Pull every "summit" line out of the data below.

Segment Open

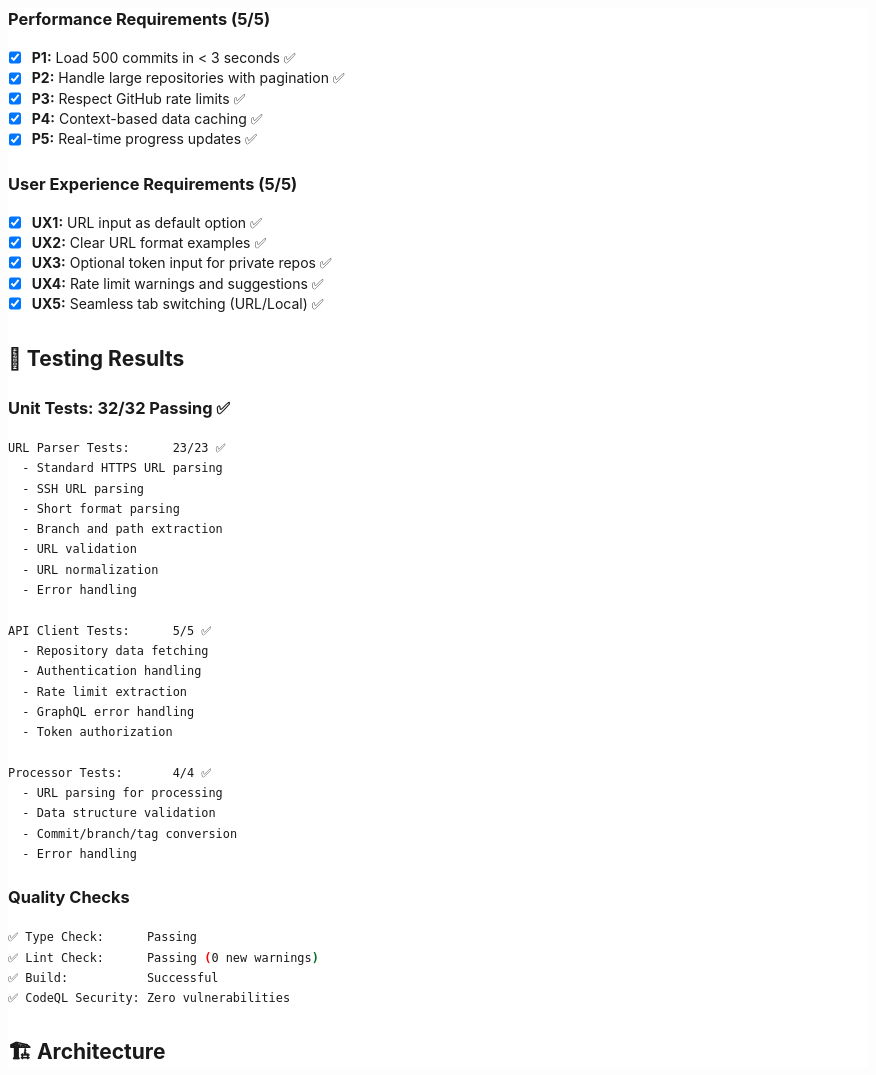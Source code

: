 ### Performance Requirements (5/5)
- [x] **P1:** Load 500 commits in < 3 seconds ✅
- [x] **P2:** Handle large repositories with pagination ✅
- [x] **P3:** Respect GitHub rate limits ✅
- [x] **P4:** Context-based data caching ✅
- [x] **P5:** Real-time progress updates ✅

### User Experience Requirements (5/5)
- [x] **UX1:** URL input as default option ✅
- [x] **UX2:** Clear URL format examples ✅
- [x] **UX3:** Optional token input for private repos ✅
- [x] **UX4:** Rate limit warnings and suggestions ✅
- [x] **UX5:** Seamless tab switching (URL/Local) ✅

## 🧪 Testing Results

### Unit Tests: 32/32 Passing ✅
```
URL Parser Tests:      23/23 ✅
  - Standard HTTPS URL parsing
  - SSH URL parsing
  - Short format parsing
  - Branch and path extraction
  - URL validation
  - URL normalization
  - Error handling

API Client Tests:      5/5 ✅
  - Repository data fetching
  - Authentication handling
  - Rate limit extraction
  - GraphQL error handling
  - Token authorization

Processor Tests:       4/4 ✅
  - URL parsing for processing
  - Data structure validation
  - Commit/branch/tag conversion
  - Error handling
```

### Quality Checks
```bash
✅ Type Check:      Passing
✅ Lint Check:      Passing (0 new warnings)
✅ Build:           Successful
✅ CodeQL Security: Zero vulnerabilities
```

## 🏗️ Architecture
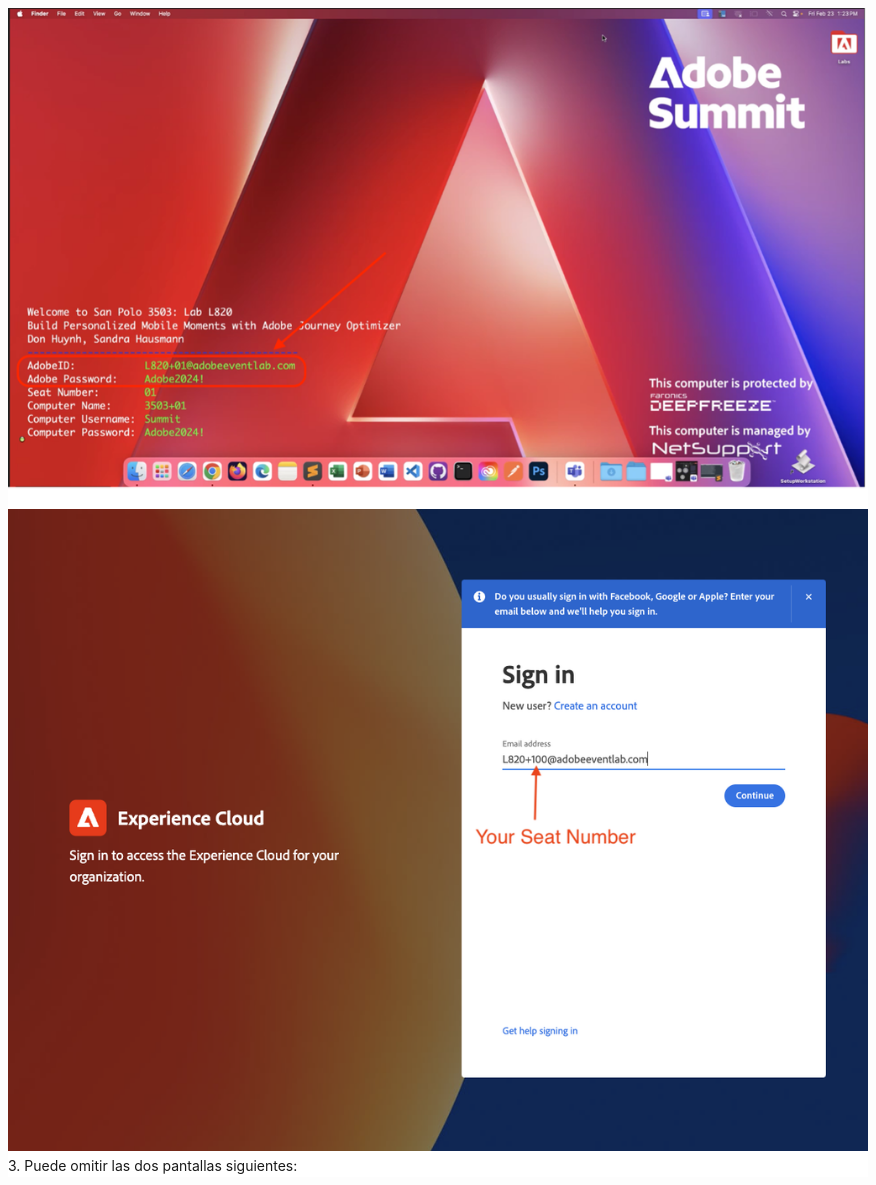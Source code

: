    ![escritorio](/help/summit-lab-2024/l820-lab-workbook/assets/desk-top.png)

   ![Pantalla de inicio de sesión](/help/summit-lab-2024/l820-lab-workbook/assets/2-1-1-ajo-sign-in.png)
   <br>
3. Puede omitir las dos pantallas siguientes:
   <br>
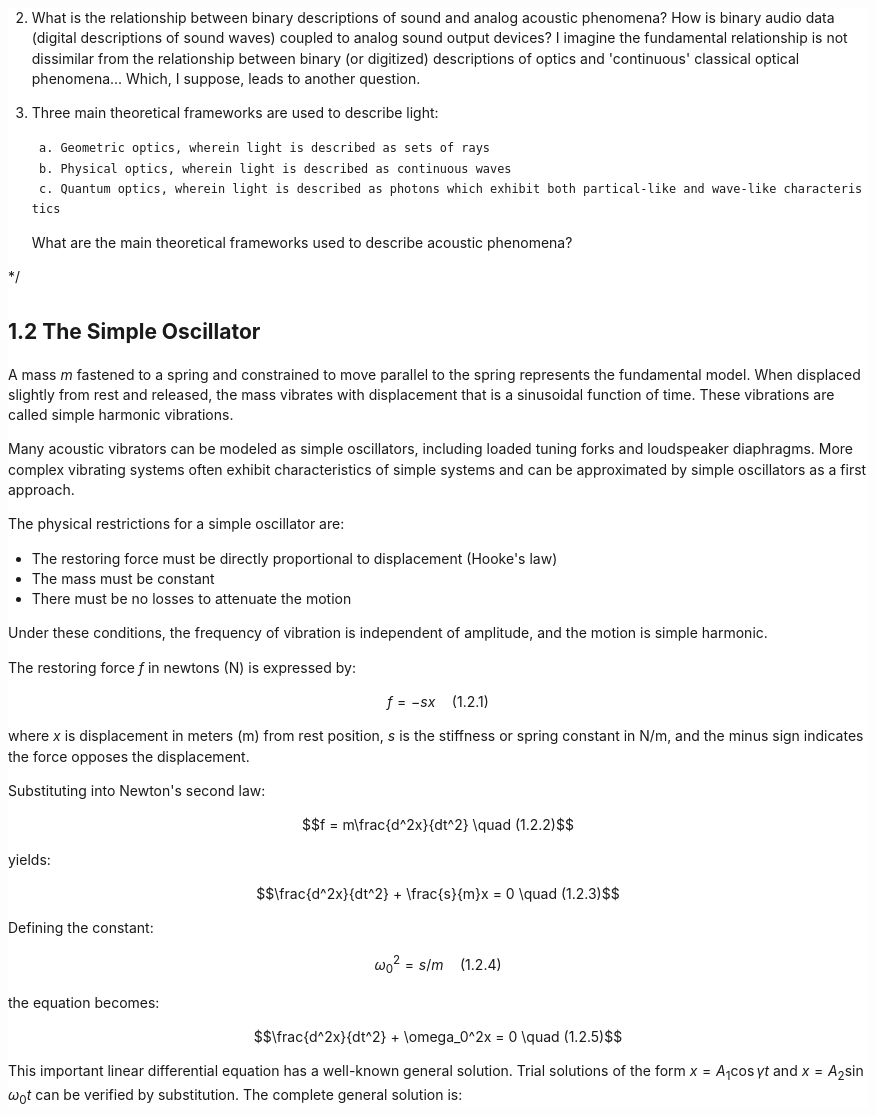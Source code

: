 2. What is the relationship between binary descriptions of sound and analog acoustic phenomena? How is binary audio data (digital descriptions of sound waves) coupled to analog sound output devices? I imagine the fundamental relationship is not dissimilar from the relationship between binary (or digitized) descriptions of optics and 'continuous' classical optical phenomena... Which, I suppose, leads to another question. 

3. Three main theoretical frameworks are used to describe light: 

        a. Geometric optics, wherein light is described as sets of rays
        b. Physical optics, wherein light is described as continuous waves
        c. Quantum optics, wherein light is described as photons which exhibit both partical-like and wave-like characteristics

    What are the main theoretical frameworks used to describe acoustic phenomena?

*/

## 1.2 The Simple Oscillator

A mass $m$ fastened to a spring and constrained to move parallel to the spring represents the fundamental model. When displaced slightly from rest and released, the mass vibrates with displacement that is a sinusoidal function of time. These vibrations are called simple harmonic vibrations.

Many acoustic vibrators can be modeled as simple oscillators, including loaded tuning forks and loudspeaker diaphragms. More complex vibrating systems often exhibit characteristics of simple systems and can be approximated by simple oscillators as a first approach.

The physical restrictions for a simple oscillator are:
- The restoring force must be directly proportional to displacement (Hooke's law)
- The mass must be constant
- There must be no losses to attenuate the motion

Under these conditions, the frequency of vibration is independent of amplitude, and the motion is simple harmonic.

The restoring force $f$ in newtons (N) is expressed by:

$$f = -sx \quad (1.2.1)$$

where $x$ is displacement in meters (m) from rest position, $s$ is the stiffness or spring constant in N/m, and the minus sign indicates the force opposes the displacement.

Substituting into Newton's second law:

$$f = m\frac{d^2x}{dt^2} \quad (1.2.2)$$

yields:

$$\frac{d^2x}{dt^2} + \frac{s}{m}x = 0 \quad (1.2.3)$$

Defining the constant:

$$\omega_0^2 = s/m \quad (1.2.4)$$

the equation becomes:

$$\frac{d^2x}{dt^2} + \omega_0^2x = 0 \quad (1.2.5)$$

This important linear differential equation has a well-known general solution. Trial solutions of the form $x = A_1\cos\gamma t$ and $x = A_2\sin\omega_0 t$ can be verified by substitution. The complete general solution is:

Segment Closed

» **RESPONSE AREA**
:    ![escritorio](/help/summit-lab-2024/l820-lab-workbook/assets/desk-top.png)
   ![Pantalla de inicio de sesión](/help/summit-lab-2024/l820-lab-workbook/assets/2-1-1-ajo-sign-in.png)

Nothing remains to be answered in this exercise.